Nessuno si sarebbe aspettato una disattenzione così grande da Steven Knight, qui apparso svogliato e quasi schiavo delle intenzioni di Levy - che, dal canto suo, fa sicuramente quel che può ma palesa la sua inesperienza con prodotti di questo genere. Aspetti produttivi a parte, la delusione più grande resta in sede di scrittura: difficile stabilire se si tratti di presunzione o di semplice distrazione, tuttavia l'utilizzo esagerato dei flashback e alcune scelte discutibili annacquano la narrazione e non concedono il giusto spazio a personaggi o contesti per brillare.

Potenziale sprecato?

Sarebbe assurdo negare il fatto che lo show si lasci comunque guardare con trasporto, emozionando con grande semplicità. Merito soprattutto del cast, dove emergenti si affiancano a volti noti come Mark Ruffalo e un delizioso Hugh Laurie per conquistare il cuore degli spettatori (nonostante nessuno interpreti un personaggio che possa dirsi memorabile). Alla loro bravura e alla meravigliosa resa contestuale, infatti, si contrappone una netta divisione, quasi bambinesca e caricaturale, tra buoni e cattivi che stona completamente con gli stilemi di un racconto così pregno di significato.

Il risultato ultimo può riassumersi quasi in toto nel finale di Tutta la luce che non vediamo. Levy, a detta sua intenzionato a veicolare un messaggio di maggior speranza visti i tempi difficili che stiamo vivendo, comprime e stravolge un epilogo poetico esclusivamente per timore di appesantire il pubblico. L'adattamento manca di coraggio e rischia seriamente di apparire goffo e impacciato. Quasi una contraddizione con il senso profondo dell'opera, che mira invece a smuovere le coscienze per guardare oltre le apparenze e trovare la luce persino in mezzo all'oscurità. Un errore che, anche di fronte ai numeri, costerà sicuramente caro.

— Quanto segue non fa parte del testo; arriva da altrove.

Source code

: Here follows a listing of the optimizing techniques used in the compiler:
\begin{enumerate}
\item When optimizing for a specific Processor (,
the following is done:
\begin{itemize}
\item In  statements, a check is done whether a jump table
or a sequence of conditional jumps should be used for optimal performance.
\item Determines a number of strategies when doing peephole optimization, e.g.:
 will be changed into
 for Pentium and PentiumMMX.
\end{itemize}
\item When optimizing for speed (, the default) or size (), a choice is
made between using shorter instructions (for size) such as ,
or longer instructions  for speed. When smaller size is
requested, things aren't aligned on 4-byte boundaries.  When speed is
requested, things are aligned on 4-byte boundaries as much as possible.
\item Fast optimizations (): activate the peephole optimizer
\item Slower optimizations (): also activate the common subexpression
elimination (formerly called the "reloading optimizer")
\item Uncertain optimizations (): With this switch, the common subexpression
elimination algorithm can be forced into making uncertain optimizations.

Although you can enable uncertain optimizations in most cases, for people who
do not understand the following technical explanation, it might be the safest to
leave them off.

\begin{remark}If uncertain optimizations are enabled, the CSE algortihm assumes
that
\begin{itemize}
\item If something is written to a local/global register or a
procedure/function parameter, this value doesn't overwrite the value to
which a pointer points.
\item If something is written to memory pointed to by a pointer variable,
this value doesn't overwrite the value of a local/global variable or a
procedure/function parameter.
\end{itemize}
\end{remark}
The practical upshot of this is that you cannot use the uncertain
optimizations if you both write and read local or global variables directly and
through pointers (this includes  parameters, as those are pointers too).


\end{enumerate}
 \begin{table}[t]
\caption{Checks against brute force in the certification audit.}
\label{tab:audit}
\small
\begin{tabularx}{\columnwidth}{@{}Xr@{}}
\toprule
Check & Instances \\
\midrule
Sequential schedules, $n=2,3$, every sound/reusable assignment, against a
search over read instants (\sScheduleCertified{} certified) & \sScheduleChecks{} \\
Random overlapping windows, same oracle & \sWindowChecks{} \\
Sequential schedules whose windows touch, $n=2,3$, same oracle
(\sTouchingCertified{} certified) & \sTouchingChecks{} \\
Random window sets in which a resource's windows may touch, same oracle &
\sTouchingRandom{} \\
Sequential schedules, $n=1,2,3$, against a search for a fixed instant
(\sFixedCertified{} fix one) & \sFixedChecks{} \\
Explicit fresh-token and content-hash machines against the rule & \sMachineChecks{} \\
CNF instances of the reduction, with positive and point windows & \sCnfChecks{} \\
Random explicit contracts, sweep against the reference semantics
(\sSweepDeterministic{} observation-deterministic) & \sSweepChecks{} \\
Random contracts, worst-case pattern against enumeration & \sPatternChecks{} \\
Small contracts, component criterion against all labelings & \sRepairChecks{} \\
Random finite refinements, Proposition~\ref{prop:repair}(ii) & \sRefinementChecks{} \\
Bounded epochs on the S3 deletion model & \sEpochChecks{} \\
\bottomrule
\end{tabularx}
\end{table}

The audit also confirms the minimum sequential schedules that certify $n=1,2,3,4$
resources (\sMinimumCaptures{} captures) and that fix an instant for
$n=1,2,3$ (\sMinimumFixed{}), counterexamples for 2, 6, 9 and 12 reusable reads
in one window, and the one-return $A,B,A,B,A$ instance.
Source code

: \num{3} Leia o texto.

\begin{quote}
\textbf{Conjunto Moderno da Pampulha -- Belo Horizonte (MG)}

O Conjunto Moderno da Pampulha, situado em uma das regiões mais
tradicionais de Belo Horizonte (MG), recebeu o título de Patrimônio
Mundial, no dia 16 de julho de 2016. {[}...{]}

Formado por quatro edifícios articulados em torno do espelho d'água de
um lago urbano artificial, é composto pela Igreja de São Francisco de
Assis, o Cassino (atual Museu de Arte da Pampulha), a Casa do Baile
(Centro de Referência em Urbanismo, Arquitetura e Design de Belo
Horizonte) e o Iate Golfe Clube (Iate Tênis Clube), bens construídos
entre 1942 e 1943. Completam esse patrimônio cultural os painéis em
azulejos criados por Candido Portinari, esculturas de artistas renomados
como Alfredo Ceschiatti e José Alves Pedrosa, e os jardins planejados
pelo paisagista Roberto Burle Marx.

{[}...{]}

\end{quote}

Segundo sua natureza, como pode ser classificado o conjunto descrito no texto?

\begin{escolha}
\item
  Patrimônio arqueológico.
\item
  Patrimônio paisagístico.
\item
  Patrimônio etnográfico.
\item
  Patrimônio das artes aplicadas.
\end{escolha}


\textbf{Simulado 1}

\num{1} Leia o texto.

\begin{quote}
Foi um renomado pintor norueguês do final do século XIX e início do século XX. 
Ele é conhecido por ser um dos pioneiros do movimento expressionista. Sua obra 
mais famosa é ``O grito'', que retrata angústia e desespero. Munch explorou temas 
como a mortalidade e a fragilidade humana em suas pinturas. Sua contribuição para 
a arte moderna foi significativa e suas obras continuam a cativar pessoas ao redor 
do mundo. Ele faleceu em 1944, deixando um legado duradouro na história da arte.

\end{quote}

Tutta la luce che non vediamo Tutta la luce che non vediamo potrebbe facilmente essere una delle produzioni Netflix più ambiziose di sempre. Eppure, forse per mancanza di coraggio, forse per alcune scelte sbagliate, l'adattamento del romanzo Premio Pulitzer di Anthony Doerr si limita a spettacolarizzare la componente emotiva di una storia profonda e sfaccettata, qui soltanto abbozzata nel nome dell'immediatezza. Nonostante un cast interessante e una resa scenica di grande impatto, emergono delle criticità evidenti che rendono questa miniserie una visione godibile, ma le impediscono di sfruttare tutto il suo potenziale.